[Plain-text document sources]
=== Section Start ===
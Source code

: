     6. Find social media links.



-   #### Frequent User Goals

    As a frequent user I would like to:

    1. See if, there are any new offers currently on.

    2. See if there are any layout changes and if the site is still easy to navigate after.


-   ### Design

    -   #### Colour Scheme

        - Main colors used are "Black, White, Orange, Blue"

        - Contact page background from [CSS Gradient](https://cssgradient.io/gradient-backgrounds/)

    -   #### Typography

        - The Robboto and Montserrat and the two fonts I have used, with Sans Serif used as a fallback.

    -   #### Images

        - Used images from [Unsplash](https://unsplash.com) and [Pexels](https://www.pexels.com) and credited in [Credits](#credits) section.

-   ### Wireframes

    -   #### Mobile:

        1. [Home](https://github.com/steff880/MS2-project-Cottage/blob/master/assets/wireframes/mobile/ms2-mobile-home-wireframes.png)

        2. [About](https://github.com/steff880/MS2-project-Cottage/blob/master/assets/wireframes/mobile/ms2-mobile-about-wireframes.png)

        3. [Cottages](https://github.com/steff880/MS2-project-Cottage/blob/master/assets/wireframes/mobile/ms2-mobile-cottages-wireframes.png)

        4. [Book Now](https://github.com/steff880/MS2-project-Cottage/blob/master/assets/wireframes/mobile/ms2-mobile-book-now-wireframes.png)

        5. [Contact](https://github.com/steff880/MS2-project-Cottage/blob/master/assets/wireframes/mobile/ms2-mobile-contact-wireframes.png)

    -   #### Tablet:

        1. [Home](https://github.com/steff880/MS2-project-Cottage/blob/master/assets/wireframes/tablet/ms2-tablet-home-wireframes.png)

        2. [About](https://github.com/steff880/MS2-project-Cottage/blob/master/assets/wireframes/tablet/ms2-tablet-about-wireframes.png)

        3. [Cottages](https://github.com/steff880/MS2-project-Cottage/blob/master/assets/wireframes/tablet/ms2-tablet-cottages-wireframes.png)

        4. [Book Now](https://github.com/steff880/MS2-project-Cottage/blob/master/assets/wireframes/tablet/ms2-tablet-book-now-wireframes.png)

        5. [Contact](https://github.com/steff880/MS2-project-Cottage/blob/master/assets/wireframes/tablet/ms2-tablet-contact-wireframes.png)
=== Section End ===
Copy out each entry exactly, leaving nothing out.

#### [Final answer]
Source code

:     6. Find social media links.



-   #### Frequent User Goals

    As a frequent user I would like to:

    1. See if, there are any new offers currently on.

    2. See if there are any layout changes and if the site is still easy to navigate after.


-   ### Design

    -   #### Colour Scheme

        - Main colors used are "Black, White, Orange, Blue"

        - Contact page background from [CSS Gradient](https://cssgradient.io/gradient-backgrounds/)

    -   #### Typography

        - The Robboto and Montserrat and the two fonts I have used, with Sans Serif used as a fallback.

    -   #### Images

        - Used images from [Unsplash](https://unsplash.com) and [Pexels](https://www.pexels.com) and credited in [Credits](#credits) section.

-   ### Wireframes

    -   #### Mobile:

        1. [Home](https://github.com/steff880/MS2-project-Cottage/blob/master/assets/wireframes/mobile/ms2-mobile-home-wireframes.png)

        2. [About](https://github.com/steff880/MS2-project-Cottage/blob/master/assets/wireframes/mobile/ms2-mobile-about-wireframes.png)

        3. [Cottages](https://github.com/steff880/MS2-project-Cottage/blob/master/assets/wireframes/mobile/ms2-mobile-cottages-wireframes.png)

        4. [Book Now](https://github.com/steff880/MS2-project-Cottage/blob/master/assets/wireframes/mobile/ms2-mobile-book-now-wireframes.png)

        5. [Contact](https://github.com/steff880/MS2-project-Cottage/blob/master/assets/wireframes/mobile/ms2-mobile-contact-wireframes.png)

    -   #### Tablet:

        1. [Home](https://github.com/steff880/MS2-project-Cottage/blob/master/assets/wireframes/tablet/ms2-tablet-home-wireframes.png)

        2. [About](https://github.com/steff880/MS2-project-Cottage/blob/master/assets/wireframes/tablet/ms2-tablet-about-wireframes.png)

        3. [Cottages](https://github.com/steff880/MS2-project-Cottage/blob/master/assets/wireframes/tablet/ms2-tablet-cottages-wireframes.png)

        4. [Book Now](https://github.com/steff880/MS2-project-Cottage/blob/master/assets/wireframes/tablet/ms2-tablet-book-now-wireframes.png)

        5. [Contact](https://github.com/steff880/MS2-project-Cottage/blob/master/assets/wireframes/tablet/ms2-tablet-contact-wireframes.png)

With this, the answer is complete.